When in May 2008 Moko made world headlines by guiding two stranded pygmy sperm whales back to sea, he earned the public affection that had once been given to other celebrity dolphins—Pelorus Jack, a Risso’s dolphin famous for guiding ships to safety through treacherous waters of Tasman Bay and French Pass, and Opo, the affectionate bottlenose from Hokianga Harbour.

He was portrayed as a hero, a healer and a delinquent, but when reports of aggression hit the media, tensions and conflict grew along with the misunderstanding of this wild animal that many people had grown to love. Some people stalked Moko relentlessly, while local fishermen fumed over stolen catch or broken gear.

Then, one day, he left Mahia—following a fishing boat blaring loud rock music out to sea and up the east coast—first to Gisborne, then a few weeks later to Whakatane.
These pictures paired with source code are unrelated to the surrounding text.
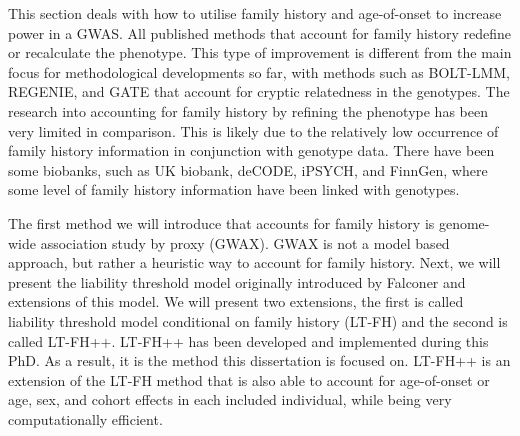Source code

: 
This section deals with how to utilise family history and age-of-onset to increase power in a GWAS. All published methods that account for family history redefine or recalculate the phenotype. This type of improvement is different from the main focus for methodological developments so far, with methods such as BOLT-LMM\cite{loh2015efficient}, REGENIE\cite{mbatchou2021computationally}, and GATE\cite{dey2022efficient} that account for cryptic relatedness in the genotypes. The research into accounting for family history by refining the phenotype has been very limited in comparison. This is likely due to the relatively low occurrence of family history information in conjunction with genotype data. There have been some biobanks, such as UK biobank\cite{bycroft2018uk}, deCODE\cite{noauthor_2012-jh}, iPSYCH\cite{bybjerg2020ipsych2015,pedersen2018ipsych2012}, and FinnGen\cite{Kurki2022-pt}, where some level of family history information have been linked with genotypes. 

The first method we will introduce that accounts for family history is genome-wide association study by proxy (GWAX)\cite{gwax}. GWAX is not a model based approach, but rather a heuristic way to account for family history. Next, we will present the liability threshold model originally introduced by Falconer\cite{falconer1965inheritance} and extensions of this model. We will present two extensions, the first is called liability threshold model conditional on family history (LT-FH)\cite{hujoel2020liability} and the second is called LT-FH++. LT-FH++ has been developed and implemented during this PhD. As a result, it is the method this dissertation is focused on. LT-FH++ is an extension of the LT-FH method that is also able to account for age-of-onset or age, sex, and cohort effects in each included individual, while being very computationally efficient. 

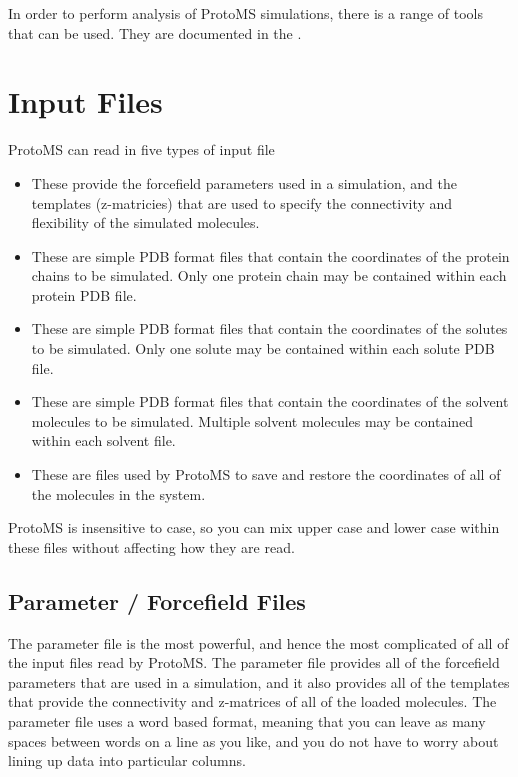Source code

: \documentclass[letterpaper,10pt,english]{sphinxmanual}
\begin{document}
In order to perform analysis of ProtoMS simulations, there is a range of tools that can be used. They are documented in the .


\chapter{Input Files}
\label{\detokenize{protoms:input-files}}
ProtoMS can read in five types of input file
\begin{itemize}
\item {} 
 These provide the forcefield parameters used in a simulation, and the templates (z-matricies) that are used to specify the connectivity and flexibility of the simulated molecules.

\item {} 
 These are simple PDB format files that contain the coordinates of the protein chains to be simulated. Only one protein chain may be contained within each protein PDB file.

\item {} 
 These are simple PDB format files that contain the coordinates of the solutes to be simulated. Only one solute may be contained within each solute PDB file.

\item {} 
 These are simple PDB format files that contain the coordinates of the solvent molecules to be simulated. Multiple solvent molecules may be contained within each solvent file.

\item {} 
 These are files used by ProtoMS to save and restore the coordinates of all of the molecules in the system.

\end{itemize}

ProtoMS is insensitive to case, so you can mix upper case and lower case within these files without affecting how
they are read.


\section{Parameter / Forcefield Files}
\label{\detokenize{protoms:parfil}}\label{\detokenize{protoms:parameter-forcefield-files}}
The parameter file is the most powerful, and hence the most complicated of all of the input files read by ProtoMS. The parameter file provides all of the forcefield parameters that are used in a simulation, and it also provides all of the templates that provide the connectivity and z-matrices of all of the loaded molecules. The parameter file uses a word based format, meaning that you can leave as many spaces between words on a line as you like, and you do not have to worry about lining up data into particular columns.
\end{document}
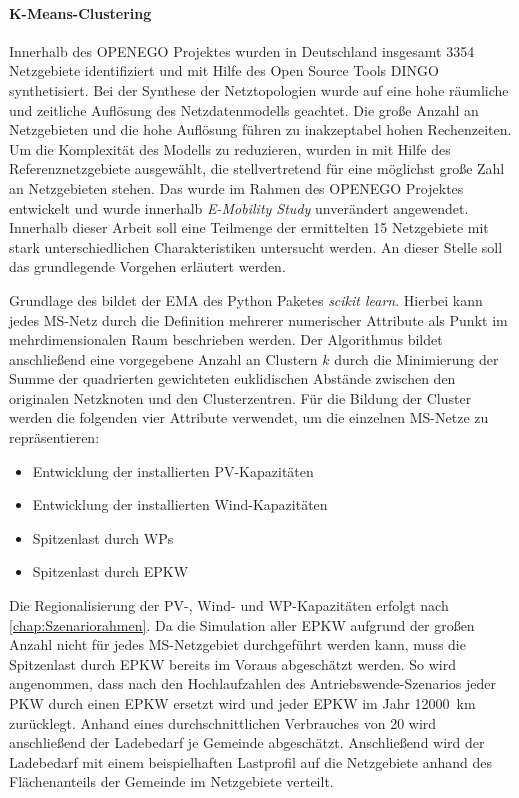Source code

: \paragraph{K-Means-Clustering}

Innerhalb des \gls{OPENEGO} Projektes \cite{Mueller2019} wurden in Deutschland insgesamt {\color{red} \num{3354}} Netzgebiete identifiziert und mit Hilfe des Open Source Tools \gls{DINGO} synthetisiert.
Bei der Synthese der Netztopologien wurde auf eine hohe räumliche und zeitliche Auflösung des Netzdatenmodells geachtet.
Die große Anzahl an Netzgebieten und die hohe Auflösung führen zu inakzeptabel hohen Rechenzeiten.
Um die Komplexität des Modells zu reduzieren, wurden in  mit Hilfe des \kmeans Referenznetzgebiete ausgewählt, die stellvertretend für eine möglichst große Zahl an Netzgebieten stehen.
Das \kmean wurde im Rahmen des \gls{OPENEGO} Projektes \cite{Mueller2019} entwickelt und wurde innerhalb \textit{E-Mobility Study} \cite{Schachler} unverändert angewendet.
Innerhalb dieser Arbeit soll eine Teilmenge der ermittelten \num{15} Netzgebiete mit stark unterschiedlichen Charakteristiken untersucht werden.
An dieser Stelle soll das grundlegende Vorgehen erläutert werden. \medskip

Grundlage des \kmeans bildet der \gls{EMA} des Python Paketes \textit{scikit learn}. \cite{scikit-learn2011}
Hierbei kann jedes \gls{MS}-Netz durch die Definition mehrerer numerischer Attribute als Punkt im mehrdimensionalen Raum beschrieben werden.
Der Algorithmus bildet anschließend eine vorgegebene Anzahl an Clustern $k$ durch die Minimierung der Summe der quadrierten gewichteten euklidischen Abstände zwischen den originalen Netzknoten und den Clusterzentren.
Für die Bildung der Cluster werden die folgenden vier Attribute verwendet, um die einzelnen \gls{MS}-Netze zu repräsentieren:

\begin{itemize}
	\item Entwicklung der installierten \gls{PV}-Kapazitäten
	\item Entwicklung der installierten Wind-Kapazitäten
	\item Spitzenlast durch \glspl{WP}
	\item Spitzenlast durch \gls{EPKW}
\end{itemize}

Die Regionalisierung der \gls{PV}-, Wind- und \gls{WP}-Kapazitäten erfolgt nach \autoref{chap:Szenariorahmen}.
Da die Simulation aller \gls{EPKW} aufgrund der großen Anzahl nicht für jedes \gls{MS}-Netzgebiet durchgeführt werden kann, muss die Spitzenlast durch \gls{EPKW} bereits im Voraus abgeschätzt werden.
So wird angenommen, dass nach den Hochlaufzahlen des Antriebswende-Szenarios jeder \gls{PKW} durch einen \gls{EPKW} ersetzt wird und jeder \gls{EPKW} im Jahr \SI{12000}{\km} zurücklegt.
Anhand eines durchschnittlichen Verbrauches von \SI{20}{\kwhkm} wird anschließend der Ladebedarf je Gemeinde abgeschätzt.
Anschließend wird der Ladebedarf mit einem beispielhaften Lastprofil auf die Netzgebiete anhand des Flächenanteils der Gemeinde im Netzgebiete verteilt.


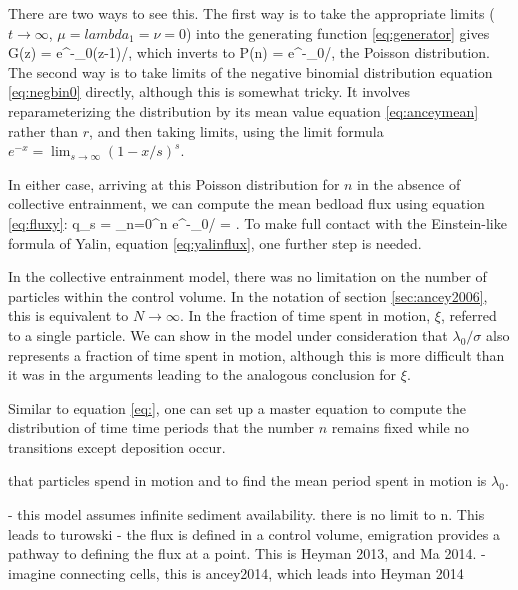 There are two ways to see this. 
The first way is to take the appropriate limits ($t \rightarrow \infty$, $\mu=lambda_1=\nu= 0$)  into the generating function \ref{eq:generator} gives 
\be G(z) = e^{-\lambda_0(z-1)/\sigma},\ee
which inverts to 
\be P(n) = e^{-\lambda_0/\sigma},\label{eq:anceypoisson}\ee
the Poisson distribution.  
The second way is to take limits of the negative binomial distribution equation \ref{eq:negbin0} directly, although this is somewhat tricky.
It involves reparameterizing the distribution by its mean value equation \ref{eq:anceymean} rather than $r$, and then taking limits, using the limit formula $e^{-x} = \lim_{s \rightarrow \infty} (1-x/s)^s$.

In either case, arriving at this Poisson distribution for $n$ in the absence of collective entrainment, we can compute the mean bedload flux using equation \ref{eq:fluxy}: 
\be \bra q_s \ket =  \sum_{n=0}^\infty n e^{-\lambda_0/\sigma} =  . \ee
To make full contact with the Einstein-like formula of Yalin, equation \ref{eq:yalinflux}, one further step is needed. 

In the \citet{Ancey2008} collective entrainment model, there was no limitation on the number of particles within the control volume. 
In the notation of section \ref{sec:ancey2006}, this is equivalent to $N \rightarrow \infty$. 
In \citet{Ancey2006} the fraction of time spent in motion, $\xi$, referred to a single particle. 
We can show in the model under consideration that $\lambda_0/\sigma$ also represents a fraction of time spent in motion, although this is more difficult than it was in the arguments leading to the analogous conclusion for $\xi$. 

Similar to equation \ref{eq:}, one can set up a master equation to compute the distribution of time time periods that the number $n$ remains fixed while no transitions except deposition occur. 


 that particles spend in motion and to find the mean period spent in motion is $\lambda_0$. 











- this model assumes infinite sediment availability. there is no limit to n. This leads to turowski
- the flux is defined in a control volume, emigration provides a pathway to defining the flux at a point. This is Heyman 2013, and Ma 2014. 
- imagine connecting cells, this is ancey2014, which leads into Heyman 2014




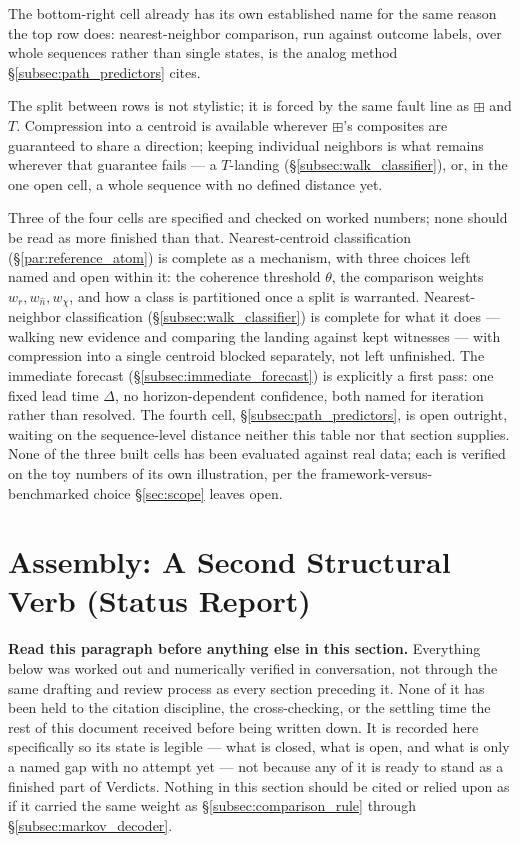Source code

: \documentclass[12pt, a4paper]{article}
\begin{document}
The bottom-right cell already has its own established name for the
same reason the top row does: nearest-neighbor comparison, run
against outcome labels, over whole sequences rather than single
states, is the analog method \S\ref{subsec:path_predictors} cites.

The split between rows is not stylistic; it is forced by the same
fault line as $\boxplus$ and $T$. Compression into a centroid is
available wherever $\boxplus$'s composites are guaranteed to share a
direction; keeping individual neighbors is what remains wherever that
guarantee fails --- a $T$-landing (\S\ref{subsec:walk_classifier}),
or, in the one open cell, a whole sequence with no defined distance
yet.

Three of the four cells are specified and checked on worked numbers;
none should be read as more finished than that. Nearest-centroid
classification (\S\ref{par:reference_atom}) is complete as a
mechanism, with three choices left named and open within it: the
coherence threshold $\theta$, the comparison weights
$w_r,w_{\hat n},w_\chi$, and how a class is partitioned once a split
is warranted. Nearest-neighbor classification
(\S\ref{subsec:walk_classifier}) is complete for what it does ---
walking new evidence and comparing the landing against kept
witnesses --- with compression into a single centroid blocked
separately, not left unfinished. The immediate forecast
(\S\ref{subsec:immediate_forecast}) is explicitly a first pass: one
fixed lead time $\Delta$, no horizon-dependent confidence, both named
for iteration rather than resolved. The fourth cell,
\S\ref{subsec:path_predictors}, is open outright, waiting on the
sequence-level distance neither this table nor that section
supplies. None of the three built cells has been evaluated against
real data; each is verified on the toy numbers of its own
illustration, per the framework-versus-benchmarked choice
\S\ref{sec:scope} leaves open.

\section{Assembly: A Second Structural Verb (Status Report)}
\label{sec:assembly_status}

\textbf{Read this paragraph before anything else in this section.}
Everything below was worked out and numerically verified in
conversation, not through the same drafting and review process as
every section preceding it. None of it has been held to the citation
discipline, the cross-checking, or the settling time the rest of this
document received before being written down. It is recorded here
specifically so its state is legible --- what is closed, what is
open, and what is only a named gap with no attempt yet --- not
because any of it is ready to stand as a finished part of Verdicts.
Nothing in this section should be cited or relied upon as if it
carried the same weight as \S\ref{subsec:comparison_rule} through
\S\ref{subsec:markov_decoder}.
\end{document}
This is where I met him, off Ohope Beach in January. I heard his whistles and clicks and felt his rubbery skin and strength when he lifted me up in the water. We played catch with a dead juvenile hammerhead shark until he lost interest and stole a boogie board from a swimmer instead. I soon learned that Moko was the boss—he wasn’t aggressive but could hurt people if they didn’t want to play a game by his rules.

He attracted a new group of admirers at Ohope, mostly women, and while filming a documentary on the subject, I became part of that harem. We got to know his quirks, his favourite fishing spots, where he liked to sleep, the noises he made when he was excited or annoyed, and that he didn’t much like his fins being touched but enjoyed being massaged with seaweed. We knew the sound of his breath and often heard him before we saw him, especially at night. Before long he was falling asleep next to us in the water, what seemed like the ultimate sign of trust. As each summer day went by, he got deeper under our skins; even the hardened dredging boat skipper dreamed about him. (Moko often slept by his boat at night and woke him up in the early hours.)

I wondered why Moko’s solitary presence tugged at our heartstrings, and why he appealed so much to women—maybe we had begun to see him as an abandoned child instead of a wild dolphin. Whatever the case, there seemed to be some primal connection that I haven’t felt with other animals, and the simple act of communing with another intelligent and playful mammal actively seeking companionship was deeply moving.

Crowds came, conflicts arose, winter came along with floods and earthquakes and then, once again, Moko followed the same fishing boat up the coast, listening to AC/DC all the way. Next stop Tauranga, a hectic harbour and busy holiday town, and the city where I live. But after three days of his usual tricks, he went missing.

We found him over a month later, washed up dead on Matakana Island, almost unrecognisable. Just as his sudden appearance remains a mystery, so does his death—the necropsy was inconclusive. At six years old he was not quite a teenager in dolphin years and far from the usual 45-year lifetime for bottlenose dolphins.

Hundreds of people attended his funeral, writing on his coffin or sending tributes online. He was taken to the bay where he often played, seaweed was gathered for his grave and he was buried on Matakana Island, under the leading lights for the harbour entrance.

Local Maori explained how Moko’s journey up the east coast mirrored that of the Takitimu waka centuries before. He was seen as a kaitiaki and descendant of the whales and dolphins that followed the original migration.

Unanswered questions still linger in Moko’s wake. Why do these rare “solitary sociable” dolphins choose people over their own kind? And could they be studying our behaviour, just as we study theirs?